━━━━━ Excerpted records
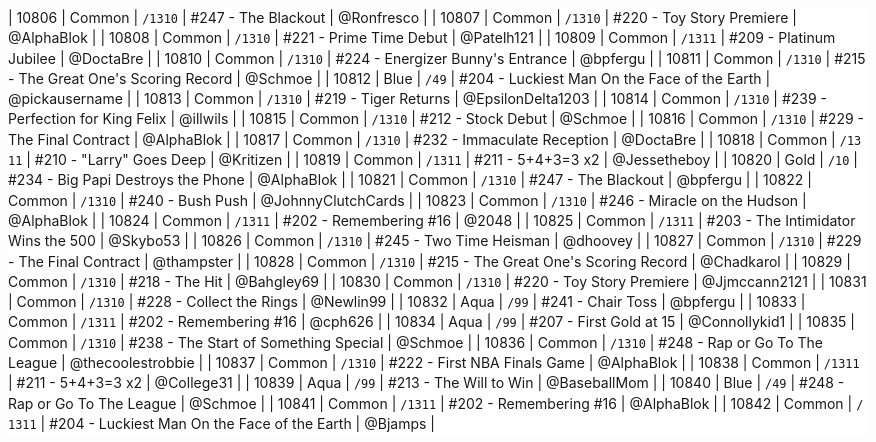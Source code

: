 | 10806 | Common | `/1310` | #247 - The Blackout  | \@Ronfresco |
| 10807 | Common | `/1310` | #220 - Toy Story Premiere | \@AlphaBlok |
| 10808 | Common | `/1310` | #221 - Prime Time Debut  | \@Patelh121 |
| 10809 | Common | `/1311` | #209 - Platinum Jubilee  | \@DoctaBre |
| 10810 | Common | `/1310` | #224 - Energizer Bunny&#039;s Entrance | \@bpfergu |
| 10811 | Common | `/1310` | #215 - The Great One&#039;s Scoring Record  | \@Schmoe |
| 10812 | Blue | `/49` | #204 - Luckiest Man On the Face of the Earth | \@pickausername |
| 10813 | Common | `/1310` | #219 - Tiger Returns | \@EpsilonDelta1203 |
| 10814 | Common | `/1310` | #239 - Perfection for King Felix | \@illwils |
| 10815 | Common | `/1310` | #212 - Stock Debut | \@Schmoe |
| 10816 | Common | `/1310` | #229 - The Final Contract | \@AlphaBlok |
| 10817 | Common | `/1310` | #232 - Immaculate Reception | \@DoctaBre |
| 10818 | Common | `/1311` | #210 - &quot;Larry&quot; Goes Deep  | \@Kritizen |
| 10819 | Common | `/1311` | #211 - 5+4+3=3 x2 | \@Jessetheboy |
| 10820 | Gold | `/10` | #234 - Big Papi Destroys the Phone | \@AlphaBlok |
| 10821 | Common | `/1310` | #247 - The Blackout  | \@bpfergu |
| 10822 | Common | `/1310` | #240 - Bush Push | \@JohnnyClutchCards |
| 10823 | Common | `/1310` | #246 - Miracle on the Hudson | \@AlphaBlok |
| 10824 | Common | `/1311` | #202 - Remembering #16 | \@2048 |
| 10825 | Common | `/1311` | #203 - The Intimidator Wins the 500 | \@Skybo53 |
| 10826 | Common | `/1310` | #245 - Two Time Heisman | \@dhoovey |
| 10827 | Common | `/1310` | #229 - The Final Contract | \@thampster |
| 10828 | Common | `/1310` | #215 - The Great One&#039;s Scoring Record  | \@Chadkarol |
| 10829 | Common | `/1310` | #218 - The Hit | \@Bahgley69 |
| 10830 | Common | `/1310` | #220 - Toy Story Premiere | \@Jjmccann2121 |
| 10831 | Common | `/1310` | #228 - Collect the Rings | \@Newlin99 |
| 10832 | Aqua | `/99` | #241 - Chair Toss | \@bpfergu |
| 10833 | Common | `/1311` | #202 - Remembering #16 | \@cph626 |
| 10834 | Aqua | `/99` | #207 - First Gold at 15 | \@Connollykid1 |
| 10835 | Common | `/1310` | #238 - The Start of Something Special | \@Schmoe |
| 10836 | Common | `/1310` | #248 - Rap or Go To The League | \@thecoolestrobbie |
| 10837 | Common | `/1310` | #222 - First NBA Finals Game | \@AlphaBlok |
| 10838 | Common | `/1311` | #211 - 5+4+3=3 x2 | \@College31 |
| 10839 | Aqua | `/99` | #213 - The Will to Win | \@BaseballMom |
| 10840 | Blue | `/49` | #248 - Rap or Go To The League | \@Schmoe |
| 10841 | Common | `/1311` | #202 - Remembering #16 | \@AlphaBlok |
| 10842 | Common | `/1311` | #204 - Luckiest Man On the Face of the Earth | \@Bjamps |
━━━━━━━━━━
━━━━━ Excerpted records
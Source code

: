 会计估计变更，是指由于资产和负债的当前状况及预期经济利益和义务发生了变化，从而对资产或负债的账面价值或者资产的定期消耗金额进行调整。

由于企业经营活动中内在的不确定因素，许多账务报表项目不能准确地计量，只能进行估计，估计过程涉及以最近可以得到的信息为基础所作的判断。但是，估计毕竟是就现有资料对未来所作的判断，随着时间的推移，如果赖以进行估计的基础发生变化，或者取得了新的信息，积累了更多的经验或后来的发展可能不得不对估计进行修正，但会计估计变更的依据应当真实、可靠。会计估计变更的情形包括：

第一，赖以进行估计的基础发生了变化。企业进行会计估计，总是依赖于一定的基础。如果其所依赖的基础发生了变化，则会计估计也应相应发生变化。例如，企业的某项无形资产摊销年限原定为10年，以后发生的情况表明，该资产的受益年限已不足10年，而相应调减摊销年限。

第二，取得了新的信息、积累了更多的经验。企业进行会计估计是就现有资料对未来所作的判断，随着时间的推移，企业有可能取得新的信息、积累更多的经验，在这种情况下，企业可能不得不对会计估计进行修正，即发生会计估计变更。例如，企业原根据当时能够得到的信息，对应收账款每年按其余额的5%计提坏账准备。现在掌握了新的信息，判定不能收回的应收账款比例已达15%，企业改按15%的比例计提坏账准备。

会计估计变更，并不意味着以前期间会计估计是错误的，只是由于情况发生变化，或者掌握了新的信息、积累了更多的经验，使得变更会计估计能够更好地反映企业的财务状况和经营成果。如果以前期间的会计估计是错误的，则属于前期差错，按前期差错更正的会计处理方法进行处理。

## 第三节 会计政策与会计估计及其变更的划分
━━━━━━━━━━
◆ Problem statement ◆
Transcribe the lines above between the line holding "Earth | \@pickausername |" and the line holding "10821 | Common", inclusive, exactly as they stand and with nothing added.

◆ Solution to this problem ◆
| 10812 | Blue | `/49` | #204 - Luckiest Man On the Face of the Earth | \@pickausername |
| 10813 | Common | `/1310` | #219 - Tiger Returns | \@EpsilonDelta1203 |
| 10814 | Common | `/1310` | #239 - Perfection for King Felix | \@illwils |
| 10815 | Common | `/1310` | #212 - Stock Debut | \@Schmoe |
| 10816 | Common | `/1310` | #229 - The Final Contract | \@AlphaBlok |
| 10817 | Common | `/1310` | #232 - Immaculate Reception | \@DoctaBre |
| 10818 | Common | `/1311` | #210 - &quot;Larry&quot; Goes Deep  | \@Kritizen |
| 10819 | Common | `/1311` | #211 - 5+4+3=3 x2 | \@Jessetheboy |
| 10820 | Gold | `/10` | #234 - Big Papi Destroys the Phone | \@AlphaBlok |
| 10821 | Common | `/1310` | #247 - The Blackout  | \@bpfergu |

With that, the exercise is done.